**REQUIREMENT**. Across these entries, how many lines contain the word "parentIri"? Answer with only the number.

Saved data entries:
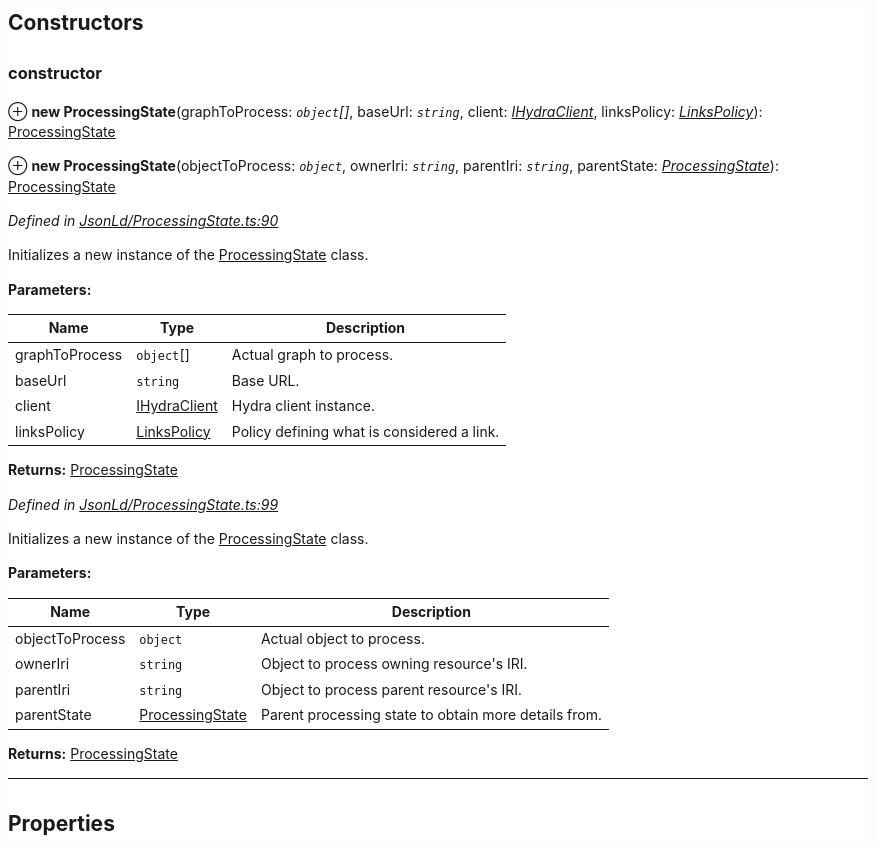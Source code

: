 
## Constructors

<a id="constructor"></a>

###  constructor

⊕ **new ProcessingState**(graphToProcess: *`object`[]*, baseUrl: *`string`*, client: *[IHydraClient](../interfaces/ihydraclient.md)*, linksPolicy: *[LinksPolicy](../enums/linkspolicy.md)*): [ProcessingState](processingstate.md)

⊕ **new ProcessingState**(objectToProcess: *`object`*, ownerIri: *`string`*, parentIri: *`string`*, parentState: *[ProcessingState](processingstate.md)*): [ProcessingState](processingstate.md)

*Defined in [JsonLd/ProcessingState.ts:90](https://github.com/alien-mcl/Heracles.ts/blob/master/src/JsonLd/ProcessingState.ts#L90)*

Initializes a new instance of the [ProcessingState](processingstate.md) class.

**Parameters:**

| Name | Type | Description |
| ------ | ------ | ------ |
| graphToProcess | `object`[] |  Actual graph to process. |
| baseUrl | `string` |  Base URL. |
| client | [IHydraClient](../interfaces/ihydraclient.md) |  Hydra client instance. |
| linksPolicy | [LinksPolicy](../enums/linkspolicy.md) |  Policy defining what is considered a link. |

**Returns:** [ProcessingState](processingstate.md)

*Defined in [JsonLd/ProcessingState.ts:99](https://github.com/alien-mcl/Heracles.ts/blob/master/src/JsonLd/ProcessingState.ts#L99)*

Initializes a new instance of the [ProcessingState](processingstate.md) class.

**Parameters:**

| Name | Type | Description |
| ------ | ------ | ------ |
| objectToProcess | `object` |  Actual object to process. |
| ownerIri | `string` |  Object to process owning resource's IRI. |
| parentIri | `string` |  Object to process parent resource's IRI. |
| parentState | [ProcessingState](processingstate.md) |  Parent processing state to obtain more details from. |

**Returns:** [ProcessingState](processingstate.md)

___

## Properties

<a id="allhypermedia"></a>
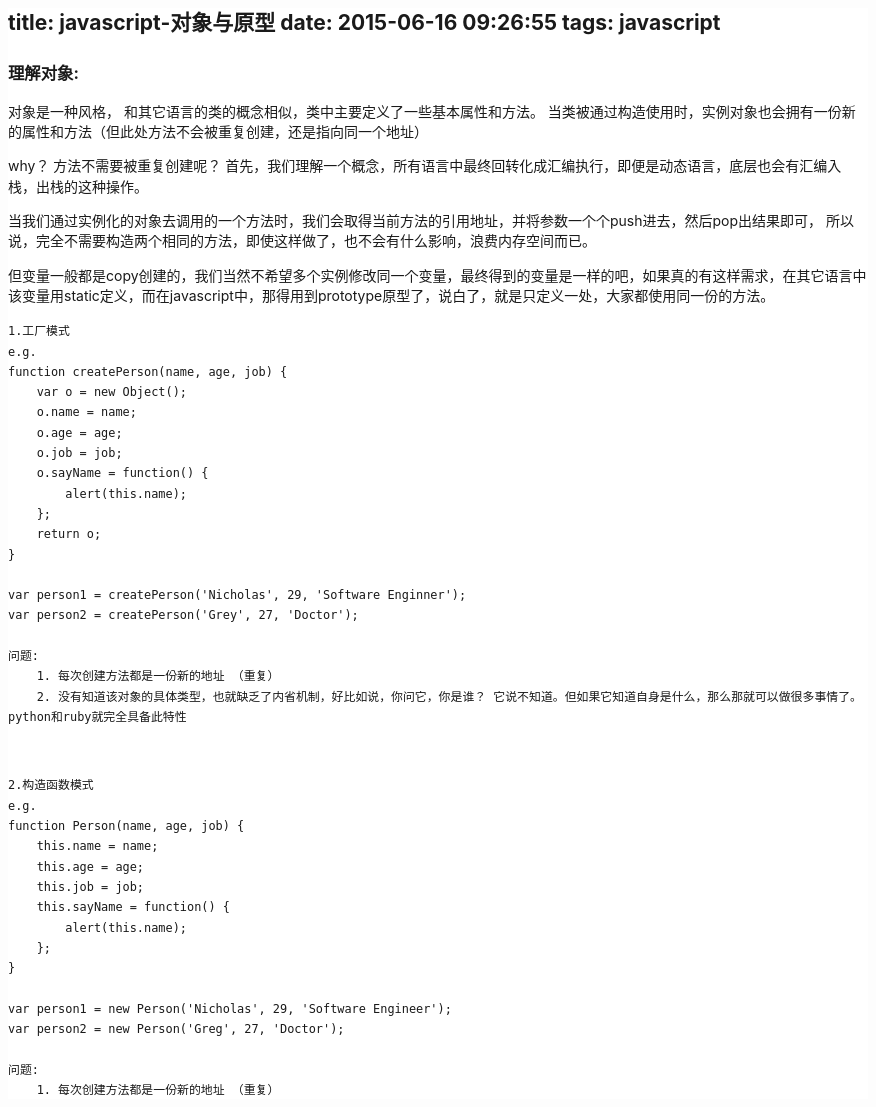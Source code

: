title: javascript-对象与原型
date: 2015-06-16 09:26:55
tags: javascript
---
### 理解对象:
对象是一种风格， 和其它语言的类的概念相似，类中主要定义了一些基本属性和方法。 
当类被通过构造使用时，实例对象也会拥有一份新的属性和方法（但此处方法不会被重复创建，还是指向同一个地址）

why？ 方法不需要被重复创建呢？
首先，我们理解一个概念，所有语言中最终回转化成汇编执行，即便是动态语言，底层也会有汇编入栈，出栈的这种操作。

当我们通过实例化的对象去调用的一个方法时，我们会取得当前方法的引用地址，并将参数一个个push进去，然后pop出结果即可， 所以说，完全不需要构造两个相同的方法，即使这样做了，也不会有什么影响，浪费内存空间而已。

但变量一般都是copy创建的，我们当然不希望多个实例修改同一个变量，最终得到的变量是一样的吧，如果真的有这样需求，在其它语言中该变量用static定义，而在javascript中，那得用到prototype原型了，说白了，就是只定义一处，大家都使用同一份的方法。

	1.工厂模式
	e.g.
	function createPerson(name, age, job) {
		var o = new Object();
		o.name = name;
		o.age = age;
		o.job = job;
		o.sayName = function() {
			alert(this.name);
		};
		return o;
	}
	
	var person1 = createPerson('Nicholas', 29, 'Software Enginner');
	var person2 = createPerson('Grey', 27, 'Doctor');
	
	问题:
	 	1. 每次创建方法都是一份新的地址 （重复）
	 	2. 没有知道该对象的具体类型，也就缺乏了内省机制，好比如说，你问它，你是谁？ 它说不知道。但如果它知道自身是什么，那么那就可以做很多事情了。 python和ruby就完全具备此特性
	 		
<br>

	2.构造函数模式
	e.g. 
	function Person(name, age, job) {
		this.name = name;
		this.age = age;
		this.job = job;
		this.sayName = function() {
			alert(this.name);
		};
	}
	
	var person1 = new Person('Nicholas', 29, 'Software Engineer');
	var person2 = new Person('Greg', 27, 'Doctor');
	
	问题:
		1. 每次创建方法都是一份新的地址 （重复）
==
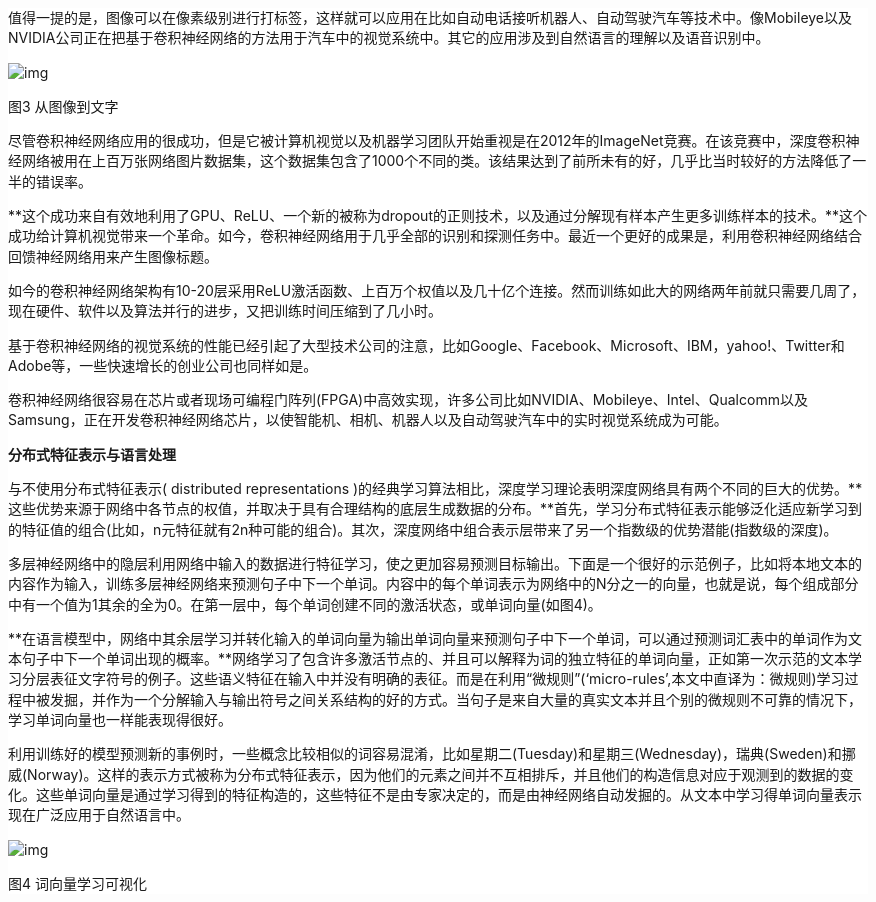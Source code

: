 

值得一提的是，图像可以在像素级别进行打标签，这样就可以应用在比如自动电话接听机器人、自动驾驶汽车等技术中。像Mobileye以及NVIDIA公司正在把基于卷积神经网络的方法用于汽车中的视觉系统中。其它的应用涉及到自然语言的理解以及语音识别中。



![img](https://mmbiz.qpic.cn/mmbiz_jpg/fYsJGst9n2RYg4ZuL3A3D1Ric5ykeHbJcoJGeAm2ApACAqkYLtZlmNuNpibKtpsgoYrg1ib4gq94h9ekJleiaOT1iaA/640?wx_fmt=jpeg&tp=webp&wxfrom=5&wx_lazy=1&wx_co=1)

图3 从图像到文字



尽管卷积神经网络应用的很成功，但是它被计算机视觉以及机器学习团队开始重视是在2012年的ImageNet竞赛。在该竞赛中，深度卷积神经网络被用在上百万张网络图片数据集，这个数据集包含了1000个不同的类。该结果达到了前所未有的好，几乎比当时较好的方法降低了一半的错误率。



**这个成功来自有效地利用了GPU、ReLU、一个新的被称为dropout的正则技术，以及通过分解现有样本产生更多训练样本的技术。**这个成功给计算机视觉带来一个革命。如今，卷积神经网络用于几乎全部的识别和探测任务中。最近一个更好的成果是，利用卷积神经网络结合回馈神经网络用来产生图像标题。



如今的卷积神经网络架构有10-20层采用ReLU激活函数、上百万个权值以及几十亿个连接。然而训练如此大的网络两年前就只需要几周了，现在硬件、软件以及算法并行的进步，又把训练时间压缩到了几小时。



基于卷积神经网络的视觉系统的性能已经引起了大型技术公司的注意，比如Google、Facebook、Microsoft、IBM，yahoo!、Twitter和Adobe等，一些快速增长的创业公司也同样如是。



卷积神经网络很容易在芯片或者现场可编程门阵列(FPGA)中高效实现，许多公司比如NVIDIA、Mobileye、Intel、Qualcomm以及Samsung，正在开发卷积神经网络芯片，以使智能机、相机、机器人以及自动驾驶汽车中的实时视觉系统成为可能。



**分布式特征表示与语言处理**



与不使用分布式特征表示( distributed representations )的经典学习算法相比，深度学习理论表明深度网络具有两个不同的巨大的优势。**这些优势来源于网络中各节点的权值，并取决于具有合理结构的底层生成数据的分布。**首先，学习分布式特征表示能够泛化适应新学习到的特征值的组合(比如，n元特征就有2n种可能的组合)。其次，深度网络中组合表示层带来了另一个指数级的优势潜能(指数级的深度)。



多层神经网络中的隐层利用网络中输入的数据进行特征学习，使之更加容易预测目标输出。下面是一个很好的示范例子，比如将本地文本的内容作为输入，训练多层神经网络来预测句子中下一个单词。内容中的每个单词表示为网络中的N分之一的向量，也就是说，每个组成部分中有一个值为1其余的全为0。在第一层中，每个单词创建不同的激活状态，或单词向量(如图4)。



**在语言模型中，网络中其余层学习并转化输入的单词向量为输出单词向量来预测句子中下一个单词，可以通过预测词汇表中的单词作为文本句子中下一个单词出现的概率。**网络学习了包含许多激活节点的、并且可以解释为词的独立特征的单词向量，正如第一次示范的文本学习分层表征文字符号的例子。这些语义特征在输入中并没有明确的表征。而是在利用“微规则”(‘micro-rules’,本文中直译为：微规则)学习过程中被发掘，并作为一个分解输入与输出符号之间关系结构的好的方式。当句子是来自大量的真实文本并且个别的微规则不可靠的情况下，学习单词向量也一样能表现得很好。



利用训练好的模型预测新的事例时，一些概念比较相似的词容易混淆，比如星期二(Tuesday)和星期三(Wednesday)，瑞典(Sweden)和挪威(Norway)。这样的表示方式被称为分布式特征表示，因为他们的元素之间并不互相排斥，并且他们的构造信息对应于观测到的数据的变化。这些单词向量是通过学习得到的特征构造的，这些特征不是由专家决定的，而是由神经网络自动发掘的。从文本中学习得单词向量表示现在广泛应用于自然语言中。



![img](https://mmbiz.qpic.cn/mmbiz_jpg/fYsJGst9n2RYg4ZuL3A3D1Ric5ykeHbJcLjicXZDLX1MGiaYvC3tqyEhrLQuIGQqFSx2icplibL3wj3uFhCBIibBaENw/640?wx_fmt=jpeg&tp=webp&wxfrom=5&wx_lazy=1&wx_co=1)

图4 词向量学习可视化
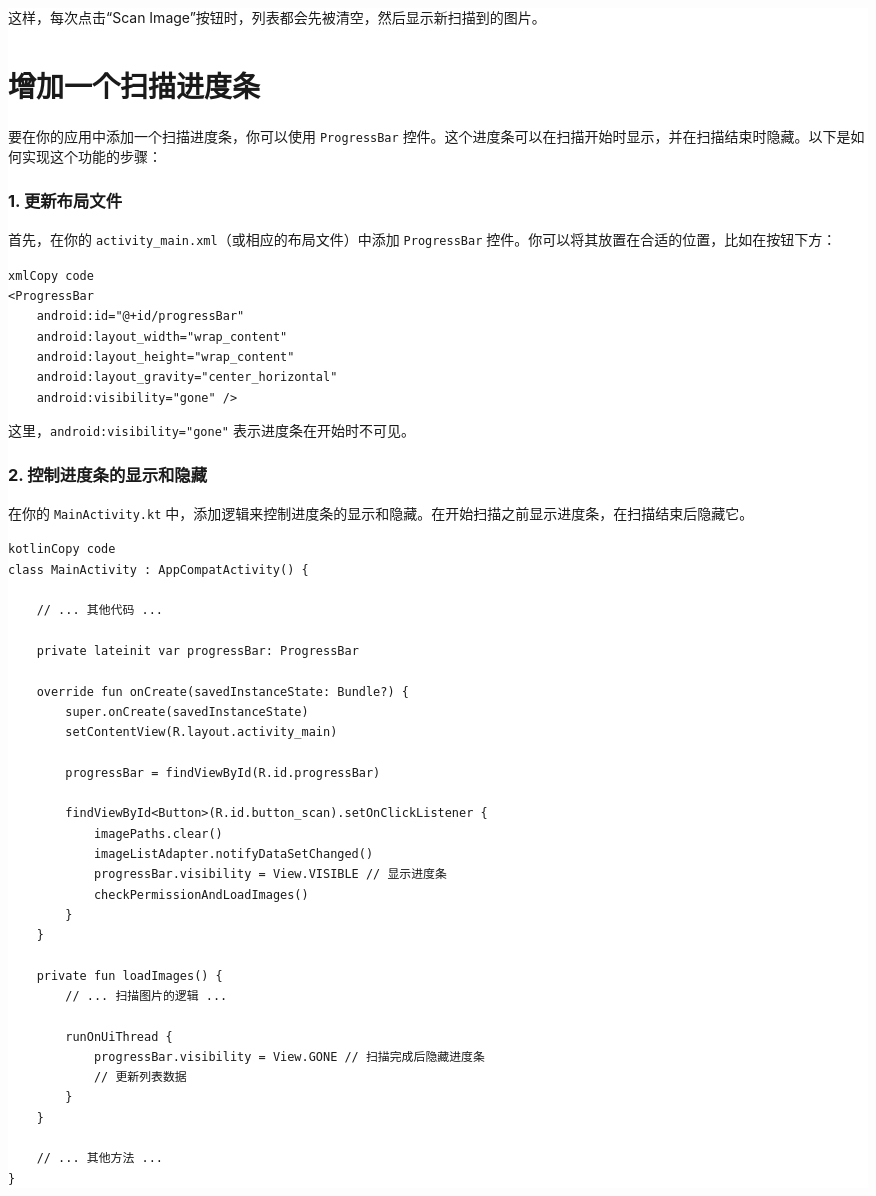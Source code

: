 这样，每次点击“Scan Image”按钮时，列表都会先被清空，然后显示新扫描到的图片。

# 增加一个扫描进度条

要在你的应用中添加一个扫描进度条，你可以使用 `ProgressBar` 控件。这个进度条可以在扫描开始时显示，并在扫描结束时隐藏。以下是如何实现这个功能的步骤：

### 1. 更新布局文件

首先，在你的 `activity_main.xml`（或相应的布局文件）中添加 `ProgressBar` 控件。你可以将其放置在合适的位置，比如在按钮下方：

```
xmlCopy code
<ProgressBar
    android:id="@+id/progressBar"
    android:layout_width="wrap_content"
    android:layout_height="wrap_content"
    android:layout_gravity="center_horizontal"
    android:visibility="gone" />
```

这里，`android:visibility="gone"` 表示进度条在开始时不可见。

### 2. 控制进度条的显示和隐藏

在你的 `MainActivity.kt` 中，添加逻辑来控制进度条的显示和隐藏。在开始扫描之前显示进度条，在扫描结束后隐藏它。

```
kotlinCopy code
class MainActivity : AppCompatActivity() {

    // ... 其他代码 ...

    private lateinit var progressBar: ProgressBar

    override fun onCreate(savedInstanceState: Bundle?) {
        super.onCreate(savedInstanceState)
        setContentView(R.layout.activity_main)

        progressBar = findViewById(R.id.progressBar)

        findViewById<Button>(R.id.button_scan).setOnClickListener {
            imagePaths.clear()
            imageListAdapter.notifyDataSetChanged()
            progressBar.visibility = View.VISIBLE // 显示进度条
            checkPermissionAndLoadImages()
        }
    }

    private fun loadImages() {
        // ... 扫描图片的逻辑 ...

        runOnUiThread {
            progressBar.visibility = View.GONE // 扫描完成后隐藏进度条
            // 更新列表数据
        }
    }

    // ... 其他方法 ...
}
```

**OUTPUT FOR THIS EXERCISE**. 2